Collect every line in the records below that contains the word "требования".
== Records to process
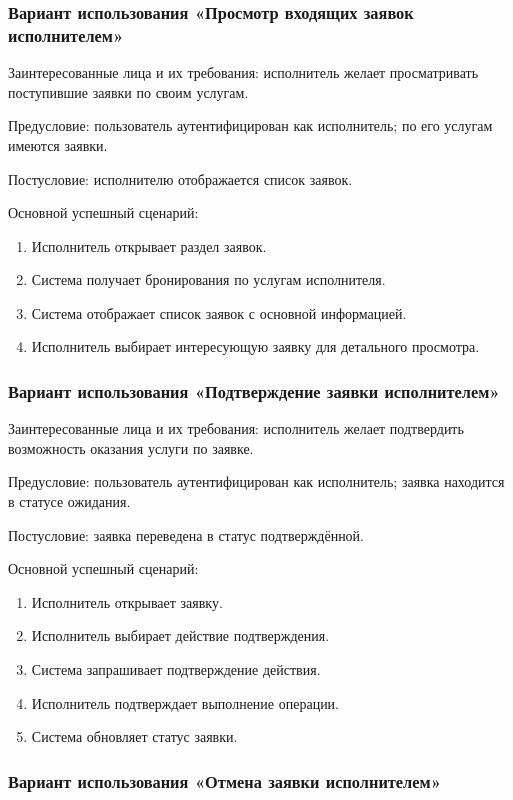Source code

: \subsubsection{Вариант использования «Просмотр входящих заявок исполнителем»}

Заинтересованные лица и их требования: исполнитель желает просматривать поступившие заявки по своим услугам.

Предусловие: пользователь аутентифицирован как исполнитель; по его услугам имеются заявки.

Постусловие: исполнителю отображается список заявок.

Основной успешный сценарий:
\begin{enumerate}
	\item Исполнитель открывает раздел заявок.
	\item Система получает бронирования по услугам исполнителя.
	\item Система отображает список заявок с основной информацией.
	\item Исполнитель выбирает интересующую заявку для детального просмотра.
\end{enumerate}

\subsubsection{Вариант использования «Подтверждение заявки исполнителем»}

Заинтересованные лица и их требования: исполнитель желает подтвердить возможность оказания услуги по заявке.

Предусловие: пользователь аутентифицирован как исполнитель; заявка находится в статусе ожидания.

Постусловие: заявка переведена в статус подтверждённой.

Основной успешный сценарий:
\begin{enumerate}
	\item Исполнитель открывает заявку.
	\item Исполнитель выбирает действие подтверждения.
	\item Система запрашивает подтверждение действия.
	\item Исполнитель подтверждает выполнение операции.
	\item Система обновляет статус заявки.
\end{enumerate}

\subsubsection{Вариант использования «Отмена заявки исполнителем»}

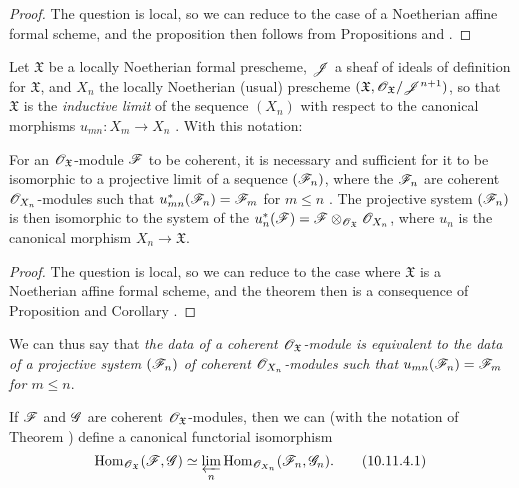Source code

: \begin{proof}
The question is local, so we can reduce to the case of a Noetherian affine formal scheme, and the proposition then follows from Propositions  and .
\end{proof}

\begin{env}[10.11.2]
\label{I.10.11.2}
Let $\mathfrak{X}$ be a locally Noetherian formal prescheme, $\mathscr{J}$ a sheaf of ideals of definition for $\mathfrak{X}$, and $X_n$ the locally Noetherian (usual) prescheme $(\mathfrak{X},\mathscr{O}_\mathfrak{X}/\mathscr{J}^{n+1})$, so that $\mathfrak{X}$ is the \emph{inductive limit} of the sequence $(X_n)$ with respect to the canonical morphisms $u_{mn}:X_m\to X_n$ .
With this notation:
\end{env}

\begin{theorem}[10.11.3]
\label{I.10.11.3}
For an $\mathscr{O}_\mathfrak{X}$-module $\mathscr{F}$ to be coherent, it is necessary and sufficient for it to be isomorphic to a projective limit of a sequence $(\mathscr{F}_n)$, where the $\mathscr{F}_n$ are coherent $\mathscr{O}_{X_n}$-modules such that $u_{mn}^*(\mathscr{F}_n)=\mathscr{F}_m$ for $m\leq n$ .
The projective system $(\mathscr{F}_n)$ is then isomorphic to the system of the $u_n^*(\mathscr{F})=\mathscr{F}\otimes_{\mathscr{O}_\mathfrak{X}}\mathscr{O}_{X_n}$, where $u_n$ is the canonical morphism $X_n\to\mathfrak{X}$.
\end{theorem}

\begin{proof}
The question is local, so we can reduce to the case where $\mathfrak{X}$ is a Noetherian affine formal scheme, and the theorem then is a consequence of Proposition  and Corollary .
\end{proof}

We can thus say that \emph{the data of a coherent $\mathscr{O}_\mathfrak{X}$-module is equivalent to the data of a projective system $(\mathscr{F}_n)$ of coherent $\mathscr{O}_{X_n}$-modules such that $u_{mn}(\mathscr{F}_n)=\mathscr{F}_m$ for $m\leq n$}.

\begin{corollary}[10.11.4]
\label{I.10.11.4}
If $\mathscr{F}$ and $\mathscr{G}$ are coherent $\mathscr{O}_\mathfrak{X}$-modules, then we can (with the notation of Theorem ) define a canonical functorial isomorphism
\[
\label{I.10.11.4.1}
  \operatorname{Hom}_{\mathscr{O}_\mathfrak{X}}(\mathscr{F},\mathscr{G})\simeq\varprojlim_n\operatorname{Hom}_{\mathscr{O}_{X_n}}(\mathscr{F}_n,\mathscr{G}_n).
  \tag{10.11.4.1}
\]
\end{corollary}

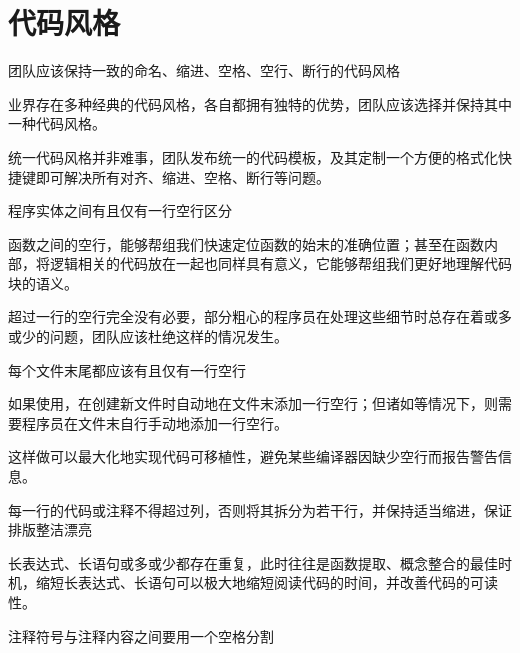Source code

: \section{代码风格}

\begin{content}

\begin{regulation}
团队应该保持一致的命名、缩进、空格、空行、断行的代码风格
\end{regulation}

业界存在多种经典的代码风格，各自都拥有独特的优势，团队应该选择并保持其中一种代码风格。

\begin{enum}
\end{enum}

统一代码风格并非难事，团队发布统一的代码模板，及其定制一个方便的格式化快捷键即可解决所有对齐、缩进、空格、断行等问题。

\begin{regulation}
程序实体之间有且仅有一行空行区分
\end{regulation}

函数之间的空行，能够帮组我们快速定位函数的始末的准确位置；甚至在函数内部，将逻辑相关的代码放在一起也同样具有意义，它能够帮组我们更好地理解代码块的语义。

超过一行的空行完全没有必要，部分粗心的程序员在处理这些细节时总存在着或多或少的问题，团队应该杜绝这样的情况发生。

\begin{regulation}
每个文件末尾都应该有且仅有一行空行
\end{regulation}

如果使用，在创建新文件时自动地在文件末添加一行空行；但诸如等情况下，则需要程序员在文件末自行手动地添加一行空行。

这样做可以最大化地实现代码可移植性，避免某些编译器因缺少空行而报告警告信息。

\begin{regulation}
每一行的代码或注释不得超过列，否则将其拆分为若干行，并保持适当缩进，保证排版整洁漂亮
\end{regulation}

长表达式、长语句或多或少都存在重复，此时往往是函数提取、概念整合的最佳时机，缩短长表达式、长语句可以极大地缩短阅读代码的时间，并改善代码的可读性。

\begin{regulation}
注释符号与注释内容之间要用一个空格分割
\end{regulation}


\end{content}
====
== Records to process
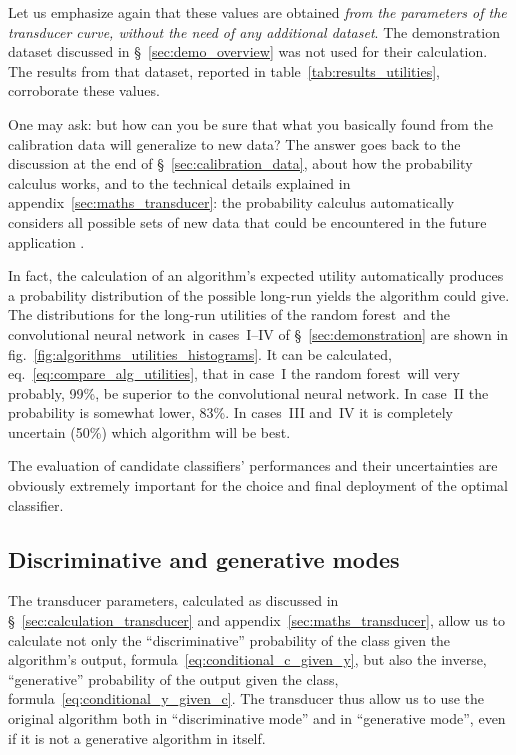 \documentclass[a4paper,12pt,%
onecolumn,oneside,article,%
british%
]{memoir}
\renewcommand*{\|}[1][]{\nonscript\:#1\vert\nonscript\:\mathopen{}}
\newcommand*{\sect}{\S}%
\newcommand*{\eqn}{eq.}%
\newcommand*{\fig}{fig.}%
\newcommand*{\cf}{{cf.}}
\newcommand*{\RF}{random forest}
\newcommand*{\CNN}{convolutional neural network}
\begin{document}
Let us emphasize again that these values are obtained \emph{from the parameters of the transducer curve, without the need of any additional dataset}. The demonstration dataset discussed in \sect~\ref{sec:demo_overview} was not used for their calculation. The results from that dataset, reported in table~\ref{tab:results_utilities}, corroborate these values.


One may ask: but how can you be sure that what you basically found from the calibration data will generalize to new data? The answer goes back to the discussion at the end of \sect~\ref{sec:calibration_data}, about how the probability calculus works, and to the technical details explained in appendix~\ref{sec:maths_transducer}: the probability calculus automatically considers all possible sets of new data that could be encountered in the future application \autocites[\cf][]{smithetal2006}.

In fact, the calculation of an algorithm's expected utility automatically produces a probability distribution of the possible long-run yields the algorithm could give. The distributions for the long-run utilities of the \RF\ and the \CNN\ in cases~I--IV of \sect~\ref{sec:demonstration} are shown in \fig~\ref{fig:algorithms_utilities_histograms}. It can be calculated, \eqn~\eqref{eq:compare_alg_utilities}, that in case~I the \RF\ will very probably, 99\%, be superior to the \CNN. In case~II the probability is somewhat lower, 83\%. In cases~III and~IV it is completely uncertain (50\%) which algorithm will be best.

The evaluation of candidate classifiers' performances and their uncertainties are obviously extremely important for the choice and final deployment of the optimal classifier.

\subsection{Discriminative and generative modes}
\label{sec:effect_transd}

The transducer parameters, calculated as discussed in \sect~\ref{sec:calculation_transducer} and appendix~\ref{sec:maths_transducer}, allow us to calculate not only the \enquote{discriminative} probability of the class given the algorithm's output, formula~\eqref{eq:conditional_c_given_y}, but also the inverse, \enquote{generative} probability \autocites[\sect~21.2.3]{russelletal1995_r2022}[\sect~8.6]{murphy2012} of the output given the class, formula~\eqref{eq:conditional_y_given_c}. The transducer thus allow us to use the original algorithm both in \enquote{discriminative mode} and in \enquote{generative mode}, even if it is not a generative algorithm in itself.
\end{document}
====
__Response box__.
Заинтересованные лица и их требования: исполнитель желает просматривать поступившие заявки по своим услугам.
Заинтересованные лица и их требования: исполнитель желает подтвердить возможность оказания услуги по заявке.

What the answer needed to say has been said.